I can't agree more :/ I already mentionned the fact that using spring + xbeans was most certainly a bad decision (IMHO), leading to more problems than solutions...

But this might be just me :)

I completely agree.

The acid test is in the error messages: if a user gets a message that makes no sense to an end user, then the software is fundamentally broken. Spring moves lots of stuff that would otherwise be caught by your compiler (using annotations and other useful things) into the runtime, and this means end users hit the bugs, not the developers.
<personal opinion>
I will go a bit forward (and it's not totally related to ADS) : IMHO, Spring itself is just not the way to go when you want to offer a solution which is not embeddable only. It does not make sense. I think that the DI/IOC approach has been stretched far too much. From a cool techno, very usefull when you want to develop a pluggable system, that's just fine. Otherwise, it's just following the buzz, and abusing the idea badly.
</personal opinion>

From the ADS pov, I don't think we will have time to change anything, unless we spend a serious amount of time defining a better solution in the next few months. This can be discussed too...

Several people on this list sure like to complain about xbean-spring but I still don't really understand what they would prefer. IMO the idea behind component oriented wiring frameworks like xbean-spring is that all the exposed configuration knobs and wires are things that reasonable users will want to turn or rewire. xbean-spring gives you a machine-syntax-checkable way to turn all the knobs and plug in all the wires. (spring alone is not machine-syntax-checkable).
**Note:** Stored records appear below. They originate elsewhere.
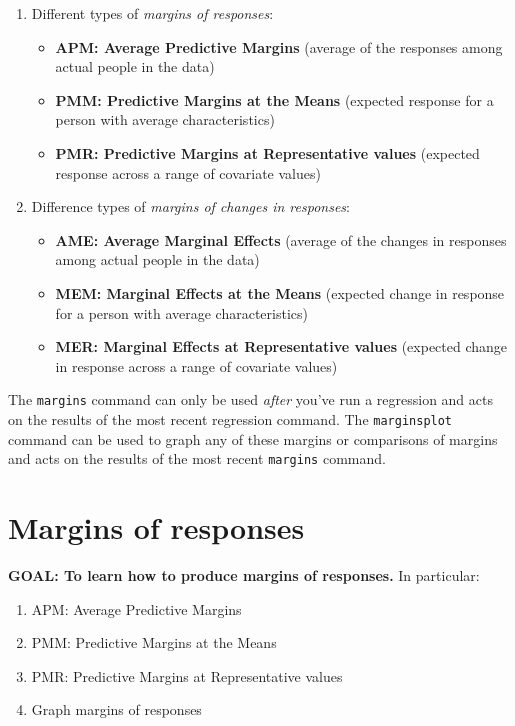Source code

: \documentclass[
]{book}
\providecommand{\tightlist}{%
  \setlength{\itemsep}{0pt}\setlength{\parskip}{0pt}}
\begin{document}
\begin{enumerate}
\def\labelenumi{\arabic{enumi}.}
\tightlist
\item
  Different types of \emph{margins of responses}:

  \begin{itemize}
  \tightlist
  \item
    \textbf{APM: Average Predictive Margins} (average of the responses among actual people in the data)
  \item
    \textbf{PMM: Predictive Margins at the Means} (expected response for a person with average characteristics)
  \item
    \textbf{PMR: Predictive Margins at Representative values} (expected response across a range of covariate values)
  \end{itemize}
\item
  Difference types of \emph{margins of changes in responses}:

  \begin{itemize}
  \tightlist
  \item
    \textbf{AME: Average Marginal Effects} (average of the changes in responses among actual people in the data)
  \item
    \textbf{MEM: Marginal Effects at the Means} (expected change in response for a person with average characteristics)
  \item
    \textbf{MER: Marginal Effects at Representative values} (expected change in response across a range of covariate values)
  \end{itemize}
\end{enumerate}

The \texttt{margins} command can only be used \emph{after} you've run a regression and acts on the results of the most recent regression command. The \texttt{marginsplot} command can be used to graph any of these margins or comparisons of margins and acts on the results of the most recent \texttt{margins} command.

\hypertarget{margins-of-responses}{%
\section{Margins of responses}\label{margins-of-responses}}

\begin{alert}

\textbf{GOAL: To learn how to produce margins of responses.} In particular:

\begin{enumerate}
\def\labelenumi{\arabic{enumi}.}
\tightlist
\item
  APM: Average Predictive Margins\\
\item
  PMM: Predictive Margins at the Means
\item
  PMR: Predictive Margins at Representative values
\item
  Graph margins of responses
\end{enumerate}

\end{alert}
\end{document}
If you don't like it there are several possibilities I can think of....

- too many or too few knobs and wires. This means the components aren't the right size, and is not really a problem with xbean-spring

- pointy brackets are too sharp and makes my eyes bleed. xml really sucks, but its widely understood, syntax-checkable, and doesn't require compilation. Wiring in java is very clear but requires compilation. Groovy builders are really nice but AFAIK don't really have machine syntax validation.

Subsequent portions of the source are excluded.